With “Somebody Told Me” exploding in the U.S., The Killers would revisit their buzzy U.K. debut single, “Mr. Brightside,” shooting a new video for it and that’s when “things got huge.”
“I had this feeling, that once this line-up got together — and I had played in other local bands for years and never really thought that way — but I thought this could be on the radio. This could at least tour and get us a record deal and last maybe three to five years, maybe do two or three records. But I didn’t know how big,” recounts Stoermer. “If anything, I thought it would at least be a moderately successful indie band, which is a big step being in Vegas, where no one had really achieved that, possibly. But I was thinking maybe this will sell 50,000 records and we’ll have one song that people know maybe and we’ll tour. But I did have a feeling that it could at least be a career when we were in the garage.”
By June 2004, The Killer’s debut album Hot Fuss was in stores, propelled by the strength of this pair of massive hit singles. In time, the album would go on to sell over seven million copies worldwide and it earned five Grammy nominations. It helped bring awareness to a larger movement that was occurring in indie rock at the time, despite their more polished approach.

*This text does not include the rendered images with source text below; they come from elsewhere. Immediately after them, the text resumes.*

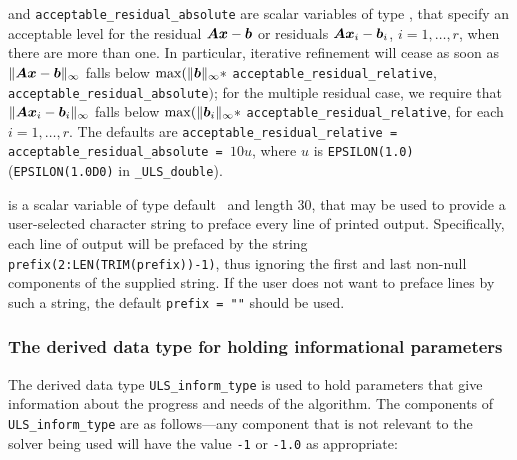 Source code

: \documentclass{galahad}
\newcommand{\packagename}{ULS}
\newcommand{\fullpackagename}{\libraryname\_\-\packagename}
\begin{document}
\begin{description}
  and {\tt acceptable\_residual\_absolute}
are scalar variables of type \realdp, that
specify an acceptable level for the residual ${\bm{A}} {\bm{x}} - {\bm{b}}$ or residuals
${\bm{A}} {\bm{x}}_i - {\bm{b}}_i$, $i=1,\ldots,r$,  when there are more than one.
In particular, iterative refinement will cease as soon as
$\|{\bm{A}} {\bm{x}} - {\bm{b}}\|_{\infty}$ falls below
$\max (\| {\bm{b}}\|_{\infty} \ast$ {\tt acceptable\_residual\_relative},
{\tt acceptable\_residual\_absolute}$)$;
for the multiple residual case, we require that
$\|{\bm{A}} {\bm{x}}_i - {\bm{b}}_i\|_{\infty}$ falls below
$\max (\| {\bm{b}}_i\|_{\infty} \ast$ {\tt acceptable\_residual\_relative},
for each $i=1,\ldots,r$.
The defaults are {\tt acceptable\_residual\_relative =
acceptable\_resi\-dual\_absolute = }$10 u$,
where $u$ is {\tt EPSILON(1.0)} ({\tt EPSILON(1.0D0)} in
{\tt \fullpackagename\_double}).

 is a scalar variable of type default \character\
and length 30, that may be used to provide a user-selected
character string to preface every line of printed output.
Specifically, each line of output will be prefaced by the string
{\tt prefix(2:LEN(TRIM(prefix))-1)},
thus ignoring the first and last non-null components of the
supplied string. If the user does not want to preface lines by such
a string, the default {\tt prefix = ""} should be used.

\end{description}


\subsubsection{The derived data type for holding informational
 parameters}\label{typeinform}
The derived data type
{\tt \packagename\_inform\_type}
is used to hold parameters that give information about the progress and needs
of the algorithm. The components of
{\tt \packagename\_inform\_type}
are as follows---any component that is not relevant to the solver being used
will have the value {\tt -1} or {\tt -1.0} as appropriate:
\end{document}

“I think we were possibly following in the footsteps of The Strokes and Interpol, but in a more accessible, a little more obviously poppy way. We were definitely influenced by those bands that were happening at that time in the early 2000s,” Stoermer reveals. “There was almost this revival of indie rock and rock & roll in general after a lull of bands in the mid to late 90s. I think things like The Strokes and Interpol gave us hope for something like us to possibly get signed around that time, and also had an influence too even on the music.”
“We were eating McDonalds, staying in Motel 6s. We weren’t sleeping on floors, but we were a family unit. Brandon being Mormon was very big on family dinners and things like that. We did everything together; we were together 24 hours a day, all of us,” says Pardey of his early days touring with the band. “By the time we got to San Diego, everyone was there for the Killers. They brought out the large choir at Coachella and after that performance, that’s when things started to really change.”

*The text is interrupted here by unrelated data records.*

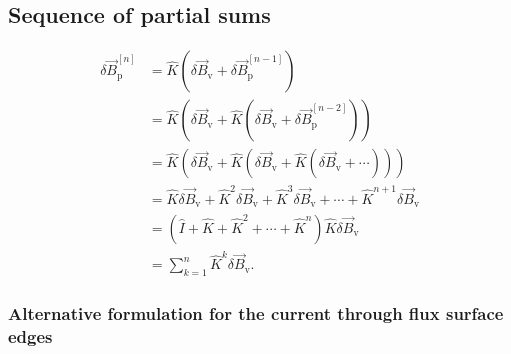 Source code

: \subsection{Sequence of partial sums}

\begin{align}
  \delta \vec{B}_{\text{p}}^{[n]} &= \hat{K} \left ( \delta \vec{B}_{\text{v}} + \delta \vec{B}_{\text{p}}^{[n-1]} \right ) \nonumber \\
  &= \hat{K} \left ( \delta \vec{B}_{\text{v}} + \hat{K} \left ( \delta \vec{B}_{\text{v}} + \delta \vec{B}_{\text{p}}^{[n-2]} \right ) \right ) \nonumber \\
  &= \hat{K} \left ( \delta \vec{B}_{\text{v}} + \hat{K} \left ( \delta \vec{B}_{\text{v}} + \hat{K} \left ( \delta \vec{B}_{\text{v}} + \dotsb \right ) \right ) \right ) \nonumber \\
  &= \hat{K} \delta \vec{B}_{\text{v}} + \hat{K}^{2} \delta \vec{B}_{\text{v}} + \hat{K}^{3} \delta \vec{B}_{\text{v}} + \dotsb + \hat{K}^{n+1} \delta \vec{B}_{\text{v}} \nonumber \\
  &= \left ( \hat{I} + \hat{K} + \hat{K}^{2} + \dotsb + \hat{K}^{n} \right ) \hat{K} \delta \vec{B}_{\text{v}} \nonumber \\
  &= \sum_{k = 1}^{n} \hat{K}^{k} \delta \vec{B}_{\text{v}}.
\end{align}


\subsubsection{Alternative formulation for the current through flux surface edges}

Ironically enough, frontman Brandon Flowers once stated that his favorite lyric on the entirety of Hot Fuss is “these changes ain’t changing me” on “All These Things That I’ve Done.”

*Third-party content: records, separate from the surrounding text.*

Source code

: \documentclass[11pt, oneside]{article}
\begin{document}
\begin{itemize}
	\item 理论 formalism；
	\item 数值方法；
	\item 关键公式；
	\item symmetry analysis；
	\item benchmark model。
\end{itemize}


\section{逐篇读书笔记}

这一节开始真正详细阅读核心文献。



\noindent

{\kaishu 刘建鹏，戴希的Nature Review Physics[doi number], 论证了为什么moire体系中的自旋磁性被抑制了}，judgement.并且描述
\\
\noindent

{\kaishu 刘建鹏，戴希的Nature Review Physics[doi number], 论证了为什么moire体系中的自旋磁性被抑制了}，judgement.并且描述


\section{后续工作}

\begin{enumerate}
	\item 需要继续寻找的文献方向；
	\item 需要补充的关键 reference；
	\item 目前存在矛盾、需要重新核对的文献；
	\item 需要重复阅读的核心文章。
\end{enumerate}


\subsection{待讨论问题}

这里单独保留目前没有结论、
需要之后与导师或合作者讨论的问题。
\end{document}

“In general, we’re all the same people, I guess. You can’t deny that it’s changed us in some ways, but in a way that you can’t help for it to change you. Just through the experiences; and, everybody changes over ten years,” says Stoermer. “Other than that, I think we’re not that different than we were then. I don’t know how it works with other bands but no one has turned into a completely different person, I don’t think.”
And that sentiment is what makes The Killers’ surprise appearance at Life is Beautiful so “on-brand,” if you will. Just as they did their unpaid, word-of-mouth show at the Icehouse after just signing with one of the biggest record labels in the world, they showed up at Life is Beautiful to support their frontman’s solo performance for their city. It’s hardly surprising given what we know about this band, any one of them whom you might run into at various local spots on any given weekend.
“It kind of felt like for a second that we were the hometown heroes and in an organic, genuine kind of way,” Mark says humbly, almost not recognizing that that is exactly what they are.